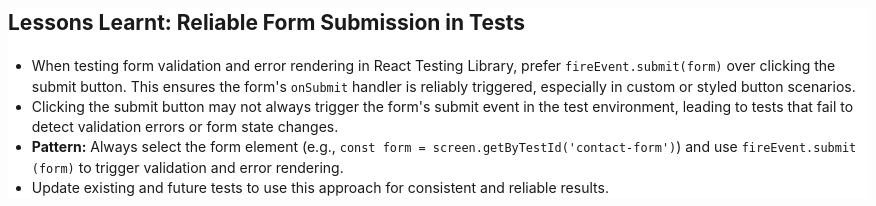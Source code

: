 ## Lessons Learnt: Reliable Form Submission in Tests

- When testing form validation and error rendering in React Testing Library, prefer `fireEvent.submit(form)` over clicking the submit button. This ensures the form's `onSubmit` handler is reliably triggered, especially in custom or styled button scenarios.
- Clicking the submit button may not always trigger the form's submit event in the test environment, leading to tests that fail to detect validation errors or form state changes.
- **Pattern:** Always select the form element (e.g., `const form = screen.getByTestId('contact-form')`) and use `fireEvent.submit(form)` to trigger validation and error rendering.
- Update existing and future tests to use this approach for consistent and reliable results.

Work to be completed: Leave out the images and repeat the rest of the data word for word.

Solution for this exercise:
Source code

: ## Lessons Learnt: Reliable Form Submission in Tests

- When testing form validation and error rendering in React Testing Library, prefer `fireEvent.submit(form)` over clicking the submit button. This ensures the form's `onSubmit` handler is reliably triggered, especially in custom or styled button scenarios.
- Clicking the submit button may not always trigger the form's submit event in the test environment, leading to tests that fail to detect validation errors or form state changes.
- **Pattern:** Always select the form element (e.g., `const form = screen.getByTestId('contact-form')`) and use `fireEvent.submit(form)` to trigger validation and error rendering.
- Update existing and future tests to use this approach for consistent and reliable results.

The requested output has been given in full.